Loss balancing as reward shaping. The weights $\lambda_{\text{PDE}}, \lambda_{\text{BC}}, \lambda_{\text{IC}}$ shape the effective reward landscape. Wang et al. (2021) proposed using the Neural Tangent Kernel (NTK) to set weights that balance the learning rates of different loss components. This is analogous to reward shaping in RL: the raw reward (PDE residual) is supplemented with auxiliary rewards (BC, IC satisfaction) to guide learning.
Curriculum learning. Some problems benefit from a training curriculum: first train with low-frequency collocation (or on an easier sub-domain), then gradually increase difficulty. This parallels curriculum learning in RL, where agents first learn simple tasks before tackling hard ones.
Exercise 1. Write out the PINN loss function for the advection equation $u_t + cu_x = 0$ on $[0,1]\times[0,1]$ with $u(x,0) = \sin(2\pi x)$ and periodic boundary conditions.
$\mathcal{L} = \frac{1}{N_r}\sum_i|u_t(x_i, t_i) + c\,u_x(x_i, t_i)|^2 + \frac{\lambda_0}{N_0}\sum_j|u(x_j, 0) - \sin(2\pi x_j)|^2 + \frac{\lambda_b}{N_b}\sum_k|u(0, t_k) - u(1, t_k)|^2$.
Exercise 2. For a network $u_\theta(x) = w_2\tanh(w_1 x + b_1) + b_2$ with scalar parameters, compute $du_\theta/dx$ and $d^2u_\theta/dx^2$ explicitly in terms of $w_1, w_2, b_1$.
Let $z = w_1 x + b_1$. Then $u = w_2\tanh(z) + b_2$. $du/dx = w_2(1 - \tanh^2(z))w_1 = w_1 w_2 \text{sech}^2(z)$. $d^2u/dx^2 = w_1^2 w_2 \cdot (-2\tanh(z)\text{sech}^2(z)) = -2w_1^2 w_2 \tanh(z)\text{sech}^2(z)$.
Exercise 3. Explain why the total PINN error has three components (approximation, optimization, generalization) and give a concrete example of when each dominates.
Approximation error dominates when the network is too small to represent the solution (e.g., 5 neurons trying to approximate a high-frequency solution). Optimization error dominates when the loss landscape has many local minima (common for multi-scale problems). Generalization error dominates when too few collocation points are used (e.g., 10 points for a 2D domain).
Exercise 4. Show that for the 1D Poisson equation $-u'' = f(x)$, $u(0) = u(1) = 0$, the PINN residual loss is $\mathcal{L}_{\text{PDE}} = \frac{1}{N}\sum |u''_\theta(x_i) + f(x_i)|^2$.
The PDE is $-u'' - f = 0$, so the residual is $r(x) = -u''_\theta(x) - f(x)$. $|r|^2 = |u''_\theta(x) + f(x)|^2$. Averaging over collocation points: $\mathcal{L}_{\text{PDE}} = \frac{1}{N}\sum |u''_\theta(x_i) + f(x_i)|^2$.
Exercise 5. Modify the toy PINN code to solve $y'' + 4y = 0$, $y(0) = 1$, $y'(0) = 0$ (solution: $\cos(2x)$).
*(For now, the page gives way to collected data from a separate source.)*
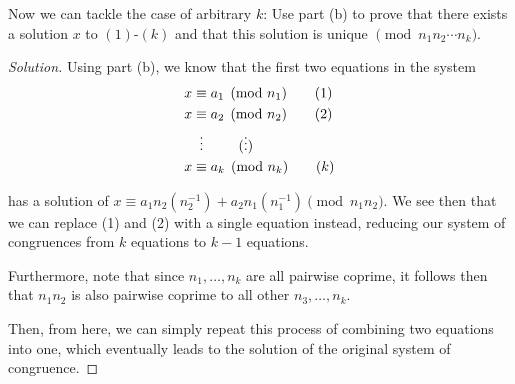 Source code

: \documentclass{article}
\newenvironment{solution}{\begin{proof}[Solution]}{\end{proof}}
\begin{document}
\begin{hw}
	Now we can tackle the case of arbitrary $k$: Use part (b) to prove that there exists
	a solution $x$ to $(1)$-$(k)$ and that this solution is unique $\pmod{n_1 n_2 \cdots n_k}$.
\end{hw}
\begin{solution}
	Using part (b), we know that the first two equations in the system 
	\begin{align*}
		x &\equiv a_1 \pmod{n_1} \tag{1} \\
		x &\equiv a_2 \pmod{n_2} \tag{2} \\
		&\vdotswithin{\equiv} \tag{$\vdots$} \\
		x &\equiv a_k \pmod{n_k} \tag{$k$}
	\end{align*}

	has a solution of $x \equiv a_{1}n_{2}(n^{-1}_{2}) + a_{2}n_{1}(n_{1}^{-1}) \pmod{n_{1}n_{2}}$. We see then that we can replace (1) and (2) with a single equation instead, reducing our system of congruences from $k$ equations to $k-1$ equations.
	
	Furthermore, note that since $n_{1}, \ldots, n_{k}$ are all pairwise coprime, it follows then that $n_{1}n_{2}$ is also pairwise coprime to all other $n_{3}, \ldots, n_{k}$.
	
	Then, from here, we can simply repeat this process of combining two equations into one, which eventually leads to the solution of the original system of congruence.
\end{solution}
\end{document}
Report the maximum error on $[0, \pi]$.
Exercise 6. Implement a PINN for the exponential decay ODE $y' + 2y = 0$, $y(0) = 3$ (solution: $3e^{-2x}$). Since this is first-order, you only need $u$ and $u'$.
Exercise 7. Add a data-fitting term to the code lab: generate 20 noisy observations of $\sin(x)$ and include them in the loss. Compare the result with and without the data term.
Exercise 8. Implement residual-based adaptive refinement: every 500 epochs, evaluate the PDE residual on a fine grid, identify the 10 points with largest residual, and add them to the collocation set. Does this improve accuracy?
Exercise 9. Design an agent that adaptively adjusts $\lambda_{\text{IC}}$ during training. Start with $\lambda_{\text{IC}} = 100$ and reduce it as the IC loss decreases below a threshold. Compare the final accuracy with fixed $\lambda_{\text{IC}}$.
Exercise 10. Implement a “multi-task PINN agent” that trains one network to solve $y'' + ky = 0$ for $k = 1, 4, 9$ simultaneously (with $k$ as an additional input). How does the agent balance accuracy across the three tasks?
Q1. What are the three components of a typical PINN loss?
PDE residual loss, boundary condition loss, and initial condition loss.
Q2. What are collocation points?
Points in the domain where the PDE residual is evaluated during training. They do not need to lie on a structured mesh.
Q3. How does a PINN compute $\partial^2 u/\partial x^2$ through the network?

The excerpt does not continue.